### Work required
Every line from the one containing "Consecutive vertices of" to the one containing "the same condition" in the records below, both included, must be set down exactly, and no other line.

(Entries taken from a collection)
>>>

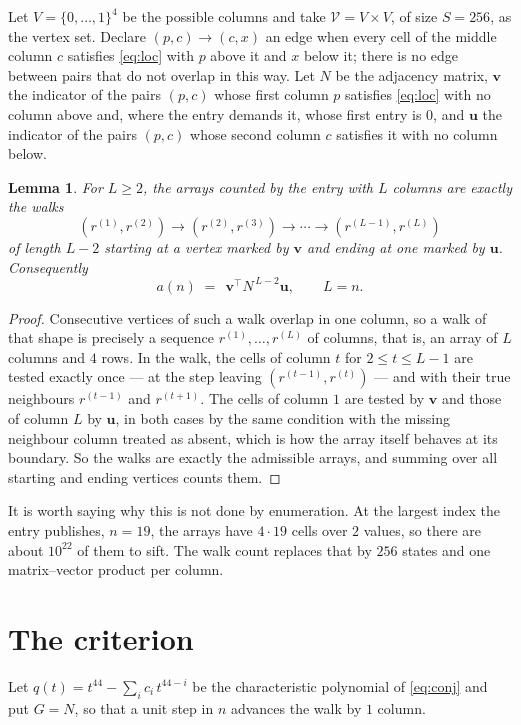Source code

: \documentclass[11pt,a4paper]{article}
\theoremstyle{plain}
\newtheorem{lemma}[theorem]{Lemma}
\theoremstyle{definition}
\begin{document}
Let $V=\{0,\dots,1\}^{4}$ be the possible columns and take
$\mathcal V=V\times V$, of size $S=256$, as the vertex set. Declare $(p,c)\to(c,x)$ an edge
when every cell of the middle column $c$ satisfies \eqref{eq:loc} with $p$ above it and $x$
below it; there is no edge between pairs that do not overlap in this way. Let $N$ be the
adjacency matrix, $\mathbf{v}$ the indicator of the pairs $(p,c)$ whose first column $p$
satisfies \eqref{eq:loc} with no column above and, where the entry demands it, whose first entry is $0$, and $\mathbf{u}$ the indicator of
the pairs $(p,c)$ whose second column $c$ satisfies it with no column below.

\begin{lemma}\label{lem:walk}
For $L\ge2$, the arrays counted by the entry with $L$ columns are exactly the walks
\[
(r^{(1)},r^{(2)})\to(r^{(2)},r^{(3)})\to\cdots\to(r^{(L-1)},r^{(L)})
\]
of length $L-2$ starting at a vertex marked by $\mathbf{v}$ and ending at one marked by
$\mathbf{u}$. Consequently
\[
a(n)\;=\;\,\mathbf{v}^{\!\top}N^{\,L-2}\mathbf{u},\qquad L=n .
\]
\end{lemma}

\begin{proof}
Consecutive vertices of such a walk overlap in one column, so a walk of that shape is
precisely a sequence $r^{(1)},\dots,r^{(L)}$ of columns, that is, an array of $L$ columns
and $4$ rows. In the walk, the cells of column $t$ for $2\le t\le L-1$ are tested
exactly once --- at the step leaving $(r^{(t-1)},r^{(t)})$ --- and with their true
neighbours $r^{(t-1)}$ and $r^{(t+1)}$. The cells of column $1$ are tested by
$\mathbf{v}$ and those of column $L$ by $\mathbf{u}$, in both cases by the same condition
with the missing neighbour column treated as absent, which is how the array itself behaves at
its boundary. So the walks are exactly the admissible arrays, and summing over all starting
and ending vertices counts them.
\end{proof}


It is worth saying why this is not done by enumeration. At the largest index the entry
publishes, $n=19$, the arrays have $4\cdot19$ cells over
$2$ values, so there are about $10^{22}$ of them to sift. The
walk count replaces that by $256$ states and one matrix--vector product per column.
\section{The criterion}

Let $q(t)=t^{44}-\sum_i c_i\,t^{44-i}$ be the characteristic polynomial of
\eqref{eq:conj} and put $G=N$, so that a unit step in $n$ advances the walk by
$1$ column.
\end{document}
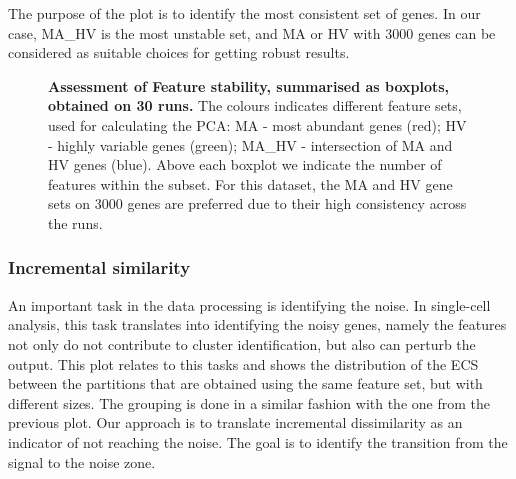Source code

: The purpose of the plot is to identify the most consistent set of genes. In our case, MA\_HV is the most unstable set, and MA or HV with 3000 genes can be considered as suitable choices for getting robust results.
\begin{figure}[H]
    \centering
    \caption{\label{fig:ca-feat-inc} \textbf{Assessment of Feature stability, summarised as boxplots, obtained on 30 runs.} The colours indicates different feature sets, used for calculating the PCA: MA - most abundant genes (red); HV - highly variable genes (green); MA\_HV - intersection of MA and HV genes (blue). Above each boxplot we indicate the number of features within the subset. For this dataset, the MA and HV gene sets on 3000 genes are preferred due to their high consistency across the runs.}
\end{figure}

\subsubsection{Incremental similarity}
An important task in the data processing is identifying the noise. In single-cell analysis, this task translates into identifying the noisy genes, namely the features not only do not contribute to cluster identification, but also can perturb the output. This plot relates to this tasks and shows the distribution of the ECS between the partitions that are obtained using the same feature set, but with different sizes. The grouping is done in a similar fashion with the one from the previous plot. Our approach is to translate incremental dissimilarity as an indicator of not reaching the noise. The goal is to identify the transition from the signal to the noise zone.

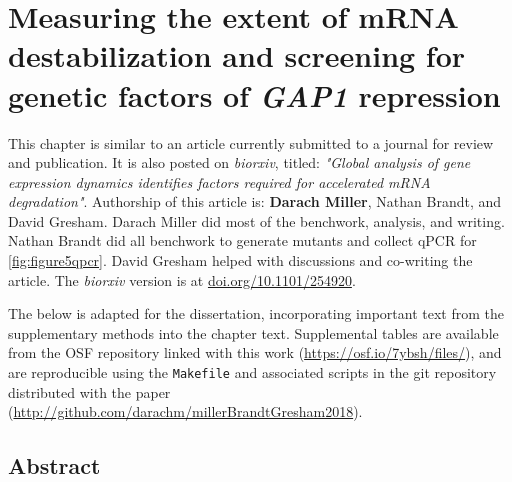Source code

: \chapter{Measuring the extent of mRNA destabilization and screening 
for genetic factors of \textit{GAP1} repression}

This chapter is similar to an article currently submitted to a 
journal for review and publication. 
It is also posted on \textit{biorxiv}, titled:
\textit{"Global analysis of gene expression dynamics identifies factors
required for accelerated mRNA degradation"}.
Authorship of this article is: \textbf{Darach Miller}, Nathan Brandt, 
and David Gresham.
Darach Miller did most of the benchwork, analysis, and writing.
Nathan Brandt did all benchwork to generate mutants and collect qPCR 
for \autoref{fig:figure5qpcr}.
David Gresham helped with discussions and co-writing the article.
The \textit{biorxiv} version is at \url{doi.org/10.1101/254920}.

The below is adapted for the dissertation, incorporating important
text from the supplementary methods into the chapter text.
Supplemental tables are available from the OSF repository linked 
with this work (\url{https://osf.io/7ybsh/files/}), 
and are reproducible
using the \texttt{Makefile} and associated scripts
in the git repository distributed with the paper
(\url{http://github.com/darachm/millerBrandtGresham2018}).


\section{Abstract}

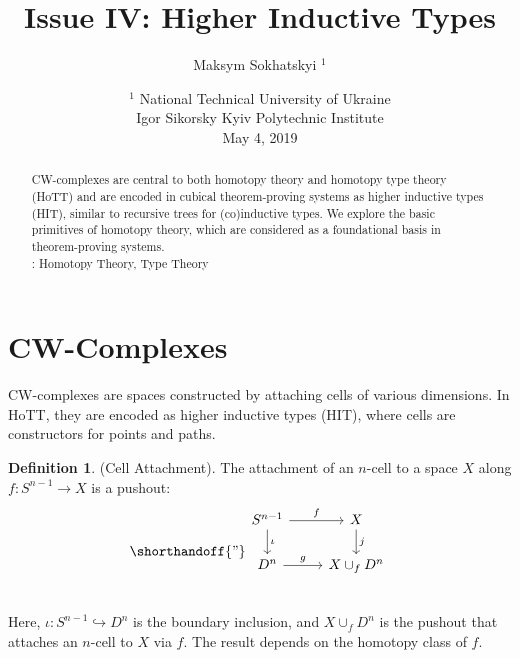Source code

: \documentclass{article}
\theoremstyle{definition}
\newtheorem{definition}{Definition}
\newcommand*{\incmap}{\hookrightarrow}
\begin{document}
\title{Issue IV: Higher Inductive Types}
\author{Maksym Sokhatskyi $^1$}
\date{ $^1$ National Technical University of Ukraine \\
       \small Igor Sikorsky Kyiv Polytechnic Institute \\
       May 4, 2019 }
\maketitle

\begin{abstract}
CW-complexes are central to both homotopy theory and homotopy type theory (HoTT) and are encoded
in cubical theorem-proving systems as higher inductive types (HIT), similar to recursive
trees for (co)inductive types. We explore the basic primitives of homotopy theory,
which are considered as a foundational basis in theorem-proving systems. \\
: Homotopy Theory, Type Theory
\end{abstract}

\tableofcontents

\section{CW-Complexes}
CW-complexes are spaces constructed by attaching cells of various
dimensions. In HoTT, they are encoded as higher inductive types (HIT),
where cells are constructors for points and paths.

\begin{definition} (Cell Attachment).
The attachment of an $n$-cell to a space \( X \)
along \( f : S^{n-1} \to X \) is a pushout:
\[
\shorthandoff{"}
\begin{tikzcd}
S^{n-1} \arrow[r, "f"] \arrow[d, "\iota"] & X \arrow[d, "j"] \\
D^n \arrow[r, "g"]                        & X \cup_f D^n \\
\end{tikzcd}
\]
Here, \( \iota : S^{n-1} \incmap D^n \) is the boundary inclusion,
and \( X \cup_f D^n \) is the pushout that attaches an $n$-cell to \( X \) via \( f \). The result depends on
the homotopy class of \( f \).
\end{definition}
\end{document}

<<<

### Task output
Consecutive vertices of such a walk overlap in one column, so a walk of that shape is
precisely a sequence $r^{(1)},\dots,r^{(L)}$ of columns, that is, an array of $L$ columns
and $4$ rows. In the walk, the cells of column $t$ for $2\le t\le L-1$ are tested
exactly once --- at the step leaving $(r^{(t-1)},r^{(t)})$ --- and with their true
neighbours $r^{(t-1)}$ and $r^{(t+1)}$. The cells of column $1$ are tested by
$\mathbf{v}$ and those of column $L$ by $\mathbf{u}$, in both cases by the same condition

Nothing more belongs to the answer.